Non è possibile, ci veniva ribattuto, che a ogni piccola apertura tattica
Progeto comunista monti una campagna contro il segretario. Poi vennero le
commissioni (Ferrero-Treu, ecc.) e anche la strada ‘’negazionista’’ non
fu più percorribile. Scopo di questo articolo non è ripercorrere integralmente
questa ennesima triste vicenda, ma più semplicemente riflettere sulle
argomentazioni e sul posizionamento delle varie componenti interne al partito.
‘’Non
c’è stata nessuna svolta’’
La
componente del segretario, anzitutto: la ‘’maggioranza della maggioranza’’,
che ha utilizzato il V Congresso per darsi una maggiore strutturazione e
un’identità più marcata. La
‘’rottura con Prodi come atto fondamentale della Rifondazione’’, la
‘’rottura contro lo stalinismo’’, la rottura con la cosiddetta
‘’tradizione comunista novecentesca’’ (abbandonando le categorie di
imperialismo, egemonia, violenza giusta, presa del potere), la ‘’scelta per
il movimento’’, la ‘’disobbedienza’’, la ‘’rottura della gabbia
del centro sinistra’’ al fine di costruire una ‘’sinistra alternativa’’:
questi erano allora gli elementi più significativi della cosiddetta
‘’svolta a sinistra’’.
I
dirigenti bertinottiani hanno negato che si sia trattato di una svolta, ma solo
di un passaggio necessario nella costruzione della sinistra alternativa. In
sostanza si cerca di minimizzare, sconfinando talvolta nella fantapolitica:
‘’non c’è nessun accordo’’, ‘’è una tattica per fare emergere le
contraddizioni dell’Ulivo’’, ‘’stiamo rompendo il centro sinistra
insieme alla Fiom, la sinistra Ds e il resto del movimento’’, ecc.

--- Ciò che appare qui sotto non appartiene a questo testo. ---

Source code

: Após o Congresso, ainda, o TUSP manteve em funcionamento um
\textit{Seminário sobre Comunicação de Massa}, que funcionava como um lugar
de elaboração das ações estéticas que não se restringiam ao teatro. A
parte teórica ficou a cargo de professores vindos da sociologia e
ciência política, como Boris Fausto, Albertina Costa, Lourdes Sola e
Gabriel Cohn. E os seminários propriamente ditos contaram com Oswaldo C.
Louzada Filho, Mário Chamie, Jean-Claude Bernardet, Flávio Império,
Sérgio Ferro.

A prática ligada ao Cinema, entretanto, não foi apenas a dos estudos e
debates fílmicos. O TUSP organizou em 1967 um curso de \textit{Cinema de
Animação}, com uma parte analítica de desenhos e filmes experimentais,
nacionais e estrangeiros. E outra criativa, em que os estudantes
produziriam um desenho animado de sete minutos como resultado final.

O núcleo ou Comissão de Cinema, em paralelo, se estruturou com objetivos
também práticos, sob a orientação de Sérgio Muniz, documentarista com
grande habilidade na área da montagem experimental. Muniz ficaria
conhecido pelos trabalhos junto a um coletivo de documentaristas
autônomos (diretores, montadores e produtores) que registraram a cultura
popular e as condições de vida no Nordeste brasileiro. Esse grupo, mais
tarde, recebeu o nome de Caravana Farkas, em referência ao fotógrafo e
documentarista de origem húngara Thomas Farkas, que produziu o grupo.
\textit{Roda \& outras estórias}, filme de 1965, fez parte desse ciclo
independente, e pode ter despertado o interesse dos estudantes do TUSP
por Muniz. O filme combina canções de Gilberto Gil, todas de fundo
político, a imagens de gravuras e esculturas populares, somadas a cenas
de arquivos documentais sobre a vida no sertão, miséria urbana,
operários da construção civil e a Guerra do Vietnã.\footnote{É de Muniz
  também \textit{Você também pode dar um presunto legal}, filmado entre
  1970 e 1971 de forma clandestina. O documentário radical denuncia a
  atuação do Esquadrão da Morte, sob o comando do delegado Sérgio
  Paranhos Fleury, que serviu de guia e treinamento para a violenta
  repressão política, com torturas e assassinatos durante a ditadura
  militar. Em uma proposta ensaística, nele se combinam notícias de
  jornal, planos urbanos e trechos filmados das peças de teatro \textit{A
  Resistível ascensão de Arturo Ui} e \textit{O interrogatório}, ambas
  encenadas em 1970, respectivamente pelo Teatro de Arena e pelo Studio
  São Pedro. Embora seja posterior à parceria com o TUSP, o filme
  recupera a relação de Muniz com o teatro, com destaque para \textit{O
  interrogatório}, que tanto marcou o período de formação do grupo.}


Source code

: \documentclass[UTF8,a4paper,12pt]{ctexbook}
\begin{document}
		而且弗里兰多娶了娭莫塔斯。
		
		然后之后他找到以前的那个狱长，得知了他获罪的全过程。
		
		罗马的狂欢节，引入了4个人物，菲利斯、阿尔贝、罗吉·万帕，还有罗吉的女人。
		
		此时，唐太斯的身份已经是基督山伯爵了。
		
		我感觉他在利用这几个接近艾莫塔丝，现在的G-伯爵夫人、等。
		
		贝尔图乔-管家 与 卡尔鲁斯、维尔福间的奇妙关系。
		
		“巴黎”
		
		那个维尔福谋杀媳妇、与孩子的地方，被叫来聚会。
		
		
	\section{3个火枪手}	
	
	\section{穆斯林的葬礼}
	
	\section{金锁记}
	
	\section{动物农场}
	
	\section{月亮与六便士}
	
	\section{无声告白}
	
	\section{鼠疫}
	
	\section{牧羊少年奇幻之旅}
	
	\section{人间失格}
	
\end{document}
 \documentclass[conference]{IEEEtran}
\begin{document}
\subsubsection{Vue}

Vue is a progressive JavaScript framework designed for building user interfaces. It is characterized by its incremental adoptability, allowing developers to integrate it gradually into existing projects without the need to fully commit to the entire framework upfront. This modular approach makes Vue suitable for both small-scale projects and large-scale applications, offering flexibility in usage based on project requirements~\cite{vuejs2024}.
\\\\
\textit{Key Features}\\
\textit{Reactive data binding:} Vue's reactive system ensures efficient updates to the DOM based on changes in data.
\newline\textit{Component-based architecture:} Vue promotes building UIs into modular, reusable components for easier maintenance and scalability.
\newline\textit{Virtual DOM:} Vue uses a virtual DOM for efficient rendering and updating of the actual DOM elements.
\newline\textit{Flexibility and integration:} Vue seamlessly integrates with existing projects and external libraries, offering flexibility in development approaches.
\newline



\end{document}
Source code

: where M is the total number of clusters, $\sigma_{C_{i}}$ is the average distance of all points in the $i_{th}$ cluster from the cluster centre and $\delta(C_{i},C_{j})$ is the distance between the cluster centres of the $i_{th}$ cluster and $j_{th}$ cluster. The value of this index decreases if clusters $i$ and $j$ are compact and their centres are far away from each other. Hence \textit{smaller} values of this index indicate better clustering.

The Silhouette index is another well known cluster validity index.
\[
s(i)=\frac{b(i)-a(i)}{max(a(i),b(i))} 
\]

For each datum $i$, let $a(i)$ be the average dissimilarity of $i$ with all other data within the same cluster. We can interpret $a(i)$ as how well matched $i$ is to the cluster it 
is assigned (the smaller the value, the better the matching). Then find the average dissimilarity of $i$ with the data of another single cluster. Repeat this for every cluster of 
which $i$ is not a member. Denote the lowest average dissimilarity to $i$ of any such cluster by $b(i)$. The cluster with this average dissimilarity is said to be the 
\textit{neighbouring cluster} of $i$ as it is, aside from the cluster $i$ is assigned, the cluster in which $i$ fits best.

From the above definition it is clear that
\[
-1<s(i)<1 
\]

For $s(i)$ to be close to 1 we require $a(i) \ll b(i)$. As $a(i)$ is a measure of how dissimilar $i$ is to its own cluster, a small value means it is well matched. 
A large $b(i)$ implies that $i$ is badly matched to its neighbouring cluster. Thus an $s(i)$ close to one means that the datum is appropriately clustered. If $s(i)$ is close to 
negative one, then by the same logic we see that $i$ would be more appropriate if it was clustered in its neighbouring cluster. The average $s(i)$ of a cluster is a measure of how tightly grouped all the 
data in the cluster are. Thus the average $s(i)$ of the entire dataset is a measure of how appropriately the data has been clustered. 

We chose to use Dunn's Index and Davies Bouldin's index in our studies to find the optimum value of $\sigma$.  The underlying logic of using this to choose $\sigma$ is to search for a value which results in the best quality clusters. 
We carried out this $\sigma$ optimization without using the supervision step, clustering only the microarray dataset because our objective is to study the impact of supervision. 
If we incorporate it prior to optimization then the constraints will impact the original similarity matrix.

Il
segretario avanza anche un’altra argomentazione: poiché il centro della
nostra politica è il movimento, l’assumersi delle responsabilità di governo
non è una scelta contraddittoria, ma una garanzia e un supporto alle istanze
del movimento: insomma, il vecchio argomento della ‘’sponda ai movimenti’’,
che ai tempi del governo del primo Ulivo si è tradotto in 5 anni di devastante
pace sociale. Si cerca di sollevare
un grosso polverone, accusando le altre componenti di politicismo, di ‘’non
guardare al processo’’: è, però, difficile rimuovere due questioni
centrali: 1) la ‘’sinistra alternativa’’, se nascerà, sarà un cartello
con Pdci, Verdi e sinistra Ds, 2) il Movimento non ha gradito affatto la svolta
Bertinottiana, e gli stessi Disobbedienti, sui quali il partito ha appiattito
l’intervento giovanile, si sono spaccati.
‘’La
svolta c’è stata, ed era ora’’
L’area
dell’Ernesto, una delle due aree emendatarie del V Congresso, interpreta la
nuova linea come una svolta positiva, all’insegna del realismo politico,
conforme a quanto da loro sostenuto negli emendamenti. La critica si è pertanto
concentrata sul metodo, sulla gestione poco democratica e collegiale. Una delle
conseguenze che ne traggono è la ‘’disarticolazione della precedente
maggioranza congressuale’’, che, fuor di poesia, significa: ‘’l’area
di Erre esce dalla maggioranza ed entriamo noi’’. Riguardo la linea politica le precisazioni di Grassi, Pegolo
e altri sono relative a un riaggiustamento nel rapporto coi movimenti
(recuperare credibilità nel movimento sindacale e nei Girotondi) e coi Ds, che
hanno mostrato maggiore vitalità di quanto si pensasse. Si deve partire dalla
necessità di rimuovere il governo Berlusconi per formulare un programma minimo
e procedere nel confronto programmatico con l’Ulivo. I richiami al consolidamento del partito, alla salvaguardia
dell’identità comunista, la polemica su diversi fronti, si accompagnano con
una linea governista del tutto simile a quella bertinottiana. L’appello ai
‘’paletti’’ da fissare è privo di realismo, tanto che nessuno riesce a
individuare dei paletti tali da conciliare le nostre esigenze con quelle
dell’Ulivo. Che cosa farebbe un governo Ulivo+Prc delle truppe all’estero? E
nel caso di una guerra sotto l’egida della NATO o dell’ONU? E sulle
pensioni, la flessibilità, le riforme istituzionali? E’ chiaro che l’unica
via all’accordo è quella della segreteria: un accordo basato sullo scambio
tra sopravvivenza del Prc (con magari alcune piccole concessioni da giocare sul
piano simbolico, come per esempio il reddito di cittadinanza in versione
Campana) e condivisione dell’intera legislatura senza contrattualismi: altro
che paletti!
Un’estremizzazione
delle argomentazioni dell’area dell’Ernesto viene dagli altri emendatari,
quei ‘’riformisti padani’’ che forse solo pochi, oltre ai lombardi,
hanno l’onore di conoscere. Questi compagni parlano di allarme per la
democrazia: il paese corre seri pericoli e l’accordo va fatto a qualunque
costo. Una gestione autoritaria e dissennata ha, nell’ultimo periodo, portato
il partito sull’orlo della dissoluzione. A questi compagni (a cui bisogna
riconoscere che avrebbero fatto l’accordo anche per le politiche del 2001)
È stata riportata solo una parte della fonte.